Pipelines and software architecture

Lately it's becoming increasingly clear that the product I work on is not designed to be easy to code in. I've been thinking about what the actual problem is that slows us down regularly. I think what's going on that it was not designed for changing assumptions at all. The codebase grew organically over the last five years and most implementations are more 'this works' than 'this is right', and that's exactly what's tripping us up.

In software engineering it's easy to look at work from previous implementors and dismiss it as not valuable, because you've seen all the grief it has caused. This is why so many software products get a re-write when a new lead takes over. However, there's two things that I've learned from the current codebase. Firstly, it proves that the product can exist. It is possible to create something that does what we need it to do. The current iteration might not be the most efficient, maintainable or easiest solution to the problem, but it can be done! Secondly, we've learned where the current approach breaks down and thus we have a great starting point from where we can make it more resilient, easy and beautiful.

This past week we've been discussing re-architecting the application fundamentally, even considering it a 3.0.0 because it's so invasive. Re-architecting is a bit of a misnomer, since we're going from no architecture to choosing one, as my lovely partner pointed out. There is also no pleasant way to grow the code with the current no architecture, should we perhaps describe it as a re-write?

Anyway, the product is a completely backend processing application that takes in several GBs of medical data and constructs several (file) outputs that are sent back to medical storage devices. It performs its function well and the characteristics of the system we need to process the data is straightforward.

  1. Receive data, i.e. medical images.
  2. Do several transformations and calculations.
  3. Generate several responses (files, reports, images, etc.).
  4. Send responses back for storage.

Since step 2 and 3 are not instantaneous the receiving/responding is disconnected from each other. Processing can take anywhere from a few minutes to 2 hours, depending on the data.

Queuing system

Previous implementors saw a pipeline and implemented a queuing system (celery/rabbitmq) that gets activated after receiving has been completed. Every step in the pipeline is triggered by the previous one and it works. However, what happens when a step in the middle fails? The pipeline gets disrupted an no responses are ever sent back (not even an error response). Thus they decided to wrap everything (and I mean everything) in exception handling so no step could ever fail.

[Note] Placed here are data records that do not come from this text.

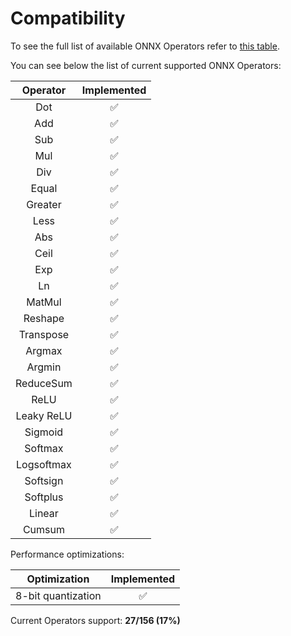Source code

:# Compatibility

To see the full list of available ONNX Operators refer to [this table](https://github.com/onnx/onnx/blob/main/docs/Operators.md).

You can see below the list of current supported ONNX Operators:

|  Operator  |    Implemented     |
| :--------: | :----------------: |
|    Dot     | :white_check_mark: |
|    Add     | :white_check_mark: |
|    Sub     | :white_check_mark: |
|    Mul     | :white_check_mark: |
|    Div     | :white_check_mark: |
|   Equal    | :white_check_mark: |
|  Greater   | :white_check_mark: |
|    Less    | :white_check_mark: |
|    Abs     | :white_check_mark: |
|    Ceil    | :white_check_mark: |
|    Exp     | :white_check_mark: |
|     Ln     | :white_check_mark: |
|   MatMul   | :white_check_mark: |
|  Reshape   | :white_check_mark: |
| Transpose  | :white_check_mark: |
|   Argmax   | :white_check_mark: |
|   Argmin   | :white_check_mark: |
| ReduceSum  | :white_check_mark: |
|    ReLU    | :white_check_mark: |
| Leaky ReLU | :white_check_mark: |
|  Sigmoid   | :white_check_mark: |
|  Softmax   | :white_check_mark: |
| Logsoftmax | :white_check_mark: |
|  Softsign  | :white_check_mark: |
|  Softplus  | :white_check_mark: |
|   Linear   | :white_check_mark: |
|   Cumsum   | :white_check_mark: |

Performance optimizations:

|    Optimization    |    Implemented     |
| :----------------: | :----------------: |
| 8-bit quantization | :white_check_mark: |

Current Operators support: **27/156 (17%)**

From an architecture design perspective there's several issues with this approach. Firstly steps are tightly coupled, inserting new steps or deactivating steps that are unnecessary for certain users is impossible. Secondly, because of all the exception handling everywhere every step needs to check if any previous step has failed and then 'pass' its own execution while still triggering the next step. Lastly, in the case where a step is dependant on a previous one (f.e. a calculation result) it will have to check if that result is available, and still execute even when its pre-requisites are not met.

In short, this approach has resulted in tightly coupled, non-idempotent, non-replay-able steps that are hard to understand. In order to squash bugs you have to understand the entire pipeline in detail lest you introduce a new bug for a step somewhere down the line.


When thinking about alternatives my first thought is to completely separate all calculation/generation functions from any kind of scheduling logic. These functions should be as pure as possible and be completely stateless and idempotent. This way we can focus directly on when/how and in what order to 'schedule' these functions without having to worry about state or side-effects.

For the scheduling portion a queuing system can still be used but not per step/function. After receiving has been completed we could use the queuing system to enqueue a single task, essentially a controller, that executes all of the pure, stateless, idempotent functions either synchronously and single-threaded or asynchronously and multi-threaded if necessary. When any of them fail the controller would know not to trigger the remaining functions but go straight to an error response.

I prefer this approach because it produces less side-effects, is less challenging to reason about and most importantly all the calculation/generation functions are completely separated from scheduling/queuing logic. Which means we can change that assumption in the future. Lastly, it makes sure every request received gets a response, by design.